> **TASK BRIEF**
For the material below, return exactly the lines starting at the one holding "- Grade 7️⃣" and ending at the one holding "- buy me roblux pwweaseee 🥺🥺🥺", counting both as part of the range.

____ DATA

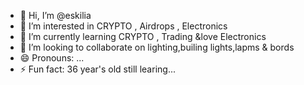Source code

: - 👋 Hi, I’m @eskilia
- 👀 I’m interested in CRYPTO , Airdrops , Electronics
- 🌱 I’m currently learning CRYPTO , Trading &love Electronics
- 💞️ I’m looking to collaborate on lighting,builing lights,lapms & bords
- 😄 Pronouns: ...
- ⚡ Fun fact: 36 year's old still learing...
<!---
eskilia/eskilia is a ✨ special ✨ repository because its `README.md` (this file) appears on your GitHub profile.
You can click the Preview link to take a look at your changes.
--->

________
____ DATA

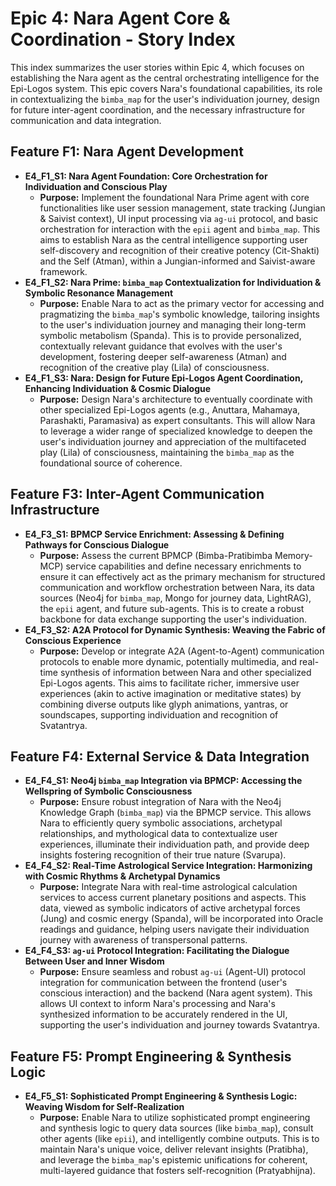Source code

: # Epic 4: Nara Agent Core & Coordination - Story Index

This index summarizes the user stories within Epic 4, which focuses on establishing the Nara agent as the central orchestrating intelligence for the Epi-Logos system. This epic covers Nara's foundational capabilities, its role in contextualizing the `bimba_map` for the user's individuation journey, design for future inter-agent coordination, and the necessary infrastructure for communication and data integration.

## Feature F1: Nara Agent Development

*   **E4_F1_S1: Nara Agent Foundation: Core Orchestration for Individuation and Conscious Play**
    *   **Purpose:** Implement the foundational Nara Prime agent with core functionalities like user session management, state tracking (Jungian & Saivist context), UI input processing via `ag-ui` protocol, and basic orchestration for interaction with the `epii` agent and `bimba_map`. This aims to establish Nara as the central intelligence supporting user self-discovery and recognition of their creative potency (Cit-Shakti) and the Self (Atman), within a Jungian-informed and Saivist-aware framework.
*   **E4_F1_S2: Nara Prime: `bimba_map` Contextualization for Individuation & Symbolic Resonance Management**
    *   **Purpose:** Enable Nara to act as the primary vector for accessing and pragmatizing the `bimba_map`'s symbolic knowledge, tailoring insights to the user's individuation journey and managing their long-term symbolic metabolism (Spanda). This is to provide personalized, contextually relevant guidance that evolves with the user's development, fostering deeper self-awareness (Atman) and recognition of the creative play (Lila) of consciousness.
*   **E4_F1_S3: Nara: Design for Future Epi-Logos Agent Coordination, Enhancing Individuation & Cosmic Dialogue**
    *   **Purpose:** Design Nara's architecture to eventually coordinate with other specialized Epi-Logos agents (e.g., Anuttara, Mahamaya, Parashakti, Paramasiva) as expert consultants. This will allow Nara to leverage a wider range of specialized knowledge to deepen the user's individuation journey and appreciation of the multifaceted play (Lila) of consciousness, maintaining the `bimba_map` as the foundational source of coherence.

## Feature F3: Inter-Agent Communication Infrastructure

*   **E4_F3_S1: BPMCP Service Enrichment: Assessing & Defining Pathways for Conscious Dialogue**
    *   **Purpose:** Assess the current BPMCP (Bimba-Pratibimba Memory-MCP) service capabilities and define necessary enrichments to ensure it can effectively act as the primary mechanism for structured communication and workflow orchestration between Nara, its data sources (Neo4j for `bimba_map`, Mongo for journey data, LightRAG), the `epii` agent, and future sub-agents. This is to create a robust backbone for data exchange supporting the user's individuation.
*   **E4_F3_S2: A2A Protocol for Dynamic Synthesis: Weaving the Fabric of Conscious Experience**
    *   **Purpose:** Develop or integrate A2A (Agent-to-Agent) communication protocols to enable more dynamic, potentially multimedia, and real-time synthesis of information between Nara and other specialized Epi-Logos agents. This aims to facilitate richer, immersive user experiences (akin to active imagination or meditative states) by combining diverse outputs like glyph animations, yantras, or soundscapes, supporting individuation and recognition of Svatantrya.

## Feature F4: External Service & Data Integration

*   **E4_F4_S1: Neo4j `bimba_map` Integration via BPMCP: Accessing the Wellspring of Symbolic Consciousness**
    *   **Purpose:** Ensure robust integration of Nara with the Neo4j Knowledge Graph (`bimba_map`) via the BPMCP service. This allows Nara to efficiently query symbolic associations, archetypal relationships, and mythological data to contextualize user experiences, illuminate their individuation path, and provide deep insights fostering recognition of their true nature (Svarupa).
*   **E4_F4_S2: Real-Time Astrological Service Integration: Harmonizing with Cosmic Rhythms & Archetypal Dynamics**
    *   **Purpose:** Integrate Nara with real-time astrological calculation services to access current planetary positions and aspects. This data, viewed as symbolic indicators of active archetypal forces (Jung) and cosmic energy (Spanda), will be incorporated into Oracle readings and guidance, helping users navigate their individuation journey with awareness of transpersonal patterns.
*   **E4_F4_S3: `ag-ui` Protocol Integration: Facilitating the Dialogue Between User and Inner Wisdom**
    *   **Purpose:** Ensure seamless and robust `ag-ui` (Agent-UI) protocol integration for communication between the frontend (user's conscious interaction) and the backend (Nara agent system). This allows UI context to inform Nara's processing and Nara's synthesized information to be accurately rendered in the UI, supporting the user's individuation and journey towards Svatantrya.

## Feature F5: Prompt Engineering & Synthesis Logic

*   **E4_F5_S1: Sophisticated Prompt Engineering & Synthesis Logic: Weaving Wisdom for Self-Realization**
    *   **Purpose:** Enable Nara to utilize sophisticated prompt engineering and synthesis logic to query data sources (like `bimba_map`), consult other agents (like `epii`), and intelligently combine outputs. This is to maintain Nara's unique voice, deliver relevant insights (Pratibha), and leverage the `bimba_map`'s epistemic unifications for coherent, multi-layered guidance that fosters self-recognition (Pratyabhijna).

________
____ DATA

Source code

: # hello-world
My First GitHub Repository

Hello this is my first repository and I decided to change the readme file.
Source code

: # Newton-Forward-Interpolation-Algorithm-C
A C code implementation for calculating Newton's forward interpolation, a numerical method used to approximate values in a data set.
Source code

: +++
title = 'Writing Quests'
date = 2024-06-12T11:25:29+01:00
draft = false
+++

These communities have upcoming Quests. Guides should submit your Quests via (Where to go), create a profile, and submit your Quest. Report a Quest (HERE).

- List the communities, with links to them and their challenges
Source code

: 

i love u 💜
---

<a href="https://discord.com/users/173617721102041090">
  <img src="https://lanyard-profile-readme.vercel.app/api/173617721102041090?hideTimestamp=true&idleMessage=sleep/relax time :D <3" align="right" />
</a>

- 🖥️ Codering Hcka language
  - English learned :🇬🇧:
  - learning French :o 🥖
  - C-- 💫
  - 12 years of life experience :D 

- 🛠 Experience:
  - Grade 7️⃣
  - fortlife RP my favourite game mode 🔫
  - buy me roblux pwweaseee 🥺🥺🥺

________

> **TASK OUTPUT**
  - Grade 7️⃣
  - fortlife RP my favourite game mode 🔫
  - buy me roblux pwweaseee 🥺🥺🥺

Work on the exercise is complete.